-- Exercise directions --
Beginning at the line that contains "- specialista na údržbu" and ending at the last line of the entries, write out each line exactly; include nothing outside that span.

Supplied material below:

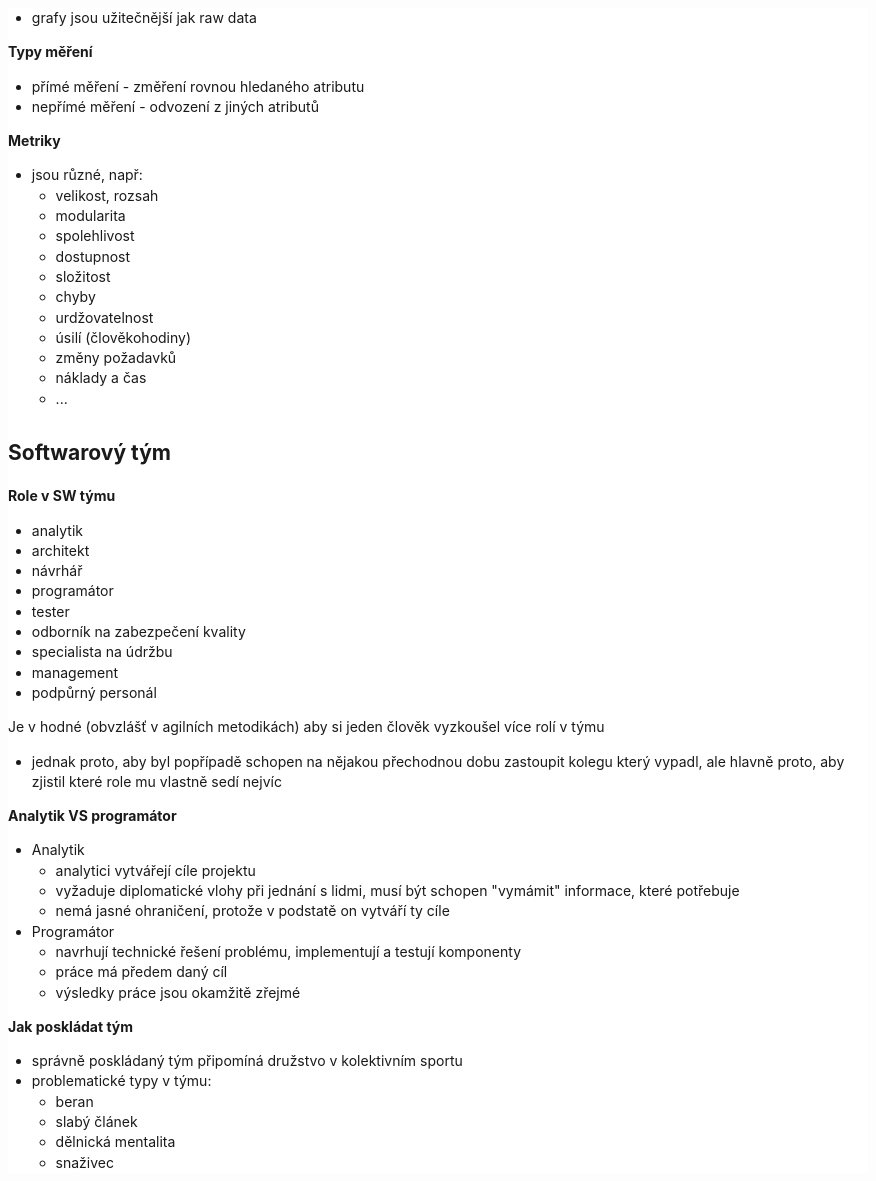 - grafy jsou užitečnější jak raw data

**Typy měření**
- přímé měření - změření rovnou hledaného atributu
- nepřímé měření - odvození z jiných atributů

**Metriky**
- jsou různé, např:
    - velikost, rozsah
    - modularita
    - spolehlivost
    - dostupnost
    - složitost
    - chyby
    - urdžovatelnost
    - úsilí (člověkohodiny)
    - změny požadavků
    - náklady a čas
    - ...

## Softwarový tým

**Role v SW týmu**
- analytik
- architekt
- návrhář
- programátor
- tester
- odborník na zabezpečení kvality
- specialista na údržbu
- management
- podpůrný personál

Je v hodné (obvzlášť v agilních metodikách) aby si jeden člověk vyzkoušel více rolí v týmu
- jednak proto, aby byl popřípadě schopen na nějakou přechodnou dobu zastoupit kolegu který vypadl, ale hlavně proto, aby zjistil které role mu vlastně sedí nejvíc

**Analytik VS programátor**
- Analytik
    - analytici vytvářejí cíle projektu
    - vyžaduje diplomatické vlohy při jednání s lidmi, musí být schopen "vymámit" informace, které potřebuje
    - nemá jasné ohraničení, protože v podstatě on vytváří ty cíle
- Programátor
    - navrhují technické řešení problému, implementují a testují komponenty
    - práce má předem daný cíl
    - výsledky práce jsou okamžitě zřejmé

**Jak poskládat tým**
- správně poskládaný tým připomíná družstvo v kolektivním sportu
- problematické typy v týmu:
    - beran
    - slabý článek
    - dělnická mentalita
    - snaživec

End of Supplied material.

-- Completed exercise --
- specialista na údržbu
- management
- podpůrný personál

Je v hodné (obvzlášť v agilních metodikách) aby si jeden člověk vyzkoušel více rolí v týmu
- jednak proto, aby byl popřípadě schopen na nějakou přechodnou dobu zastoupit kolegu který vypadl, ale hlavně proto, aby zjistil které role mu vlastně sedí nejvíc

**Analytik VS programátor**
- Analytik
    - analytici vytvářejí cíle projektu
    - vyžaduje diplomatické vlohy při jednání s lidmi, musí být schopen "vymámit" informace, které potřebuje
    - nemá jasné ohraničení, protože v podstatě on vytváří ty cíle
- Programátor
    - navrhují technické řešení problému, implementují a testují komponenty
    - práce má předem daný cíl
    - výsledky práce jsou okamžitě zřejmé

**Jak poskládat tým**
- správně poskládaný tým připomíná družstvo v kolektivním sportu
- problematické typy v týmu:
    - beran
    - slabý článek
    - dělnická mentalita
    - snaživec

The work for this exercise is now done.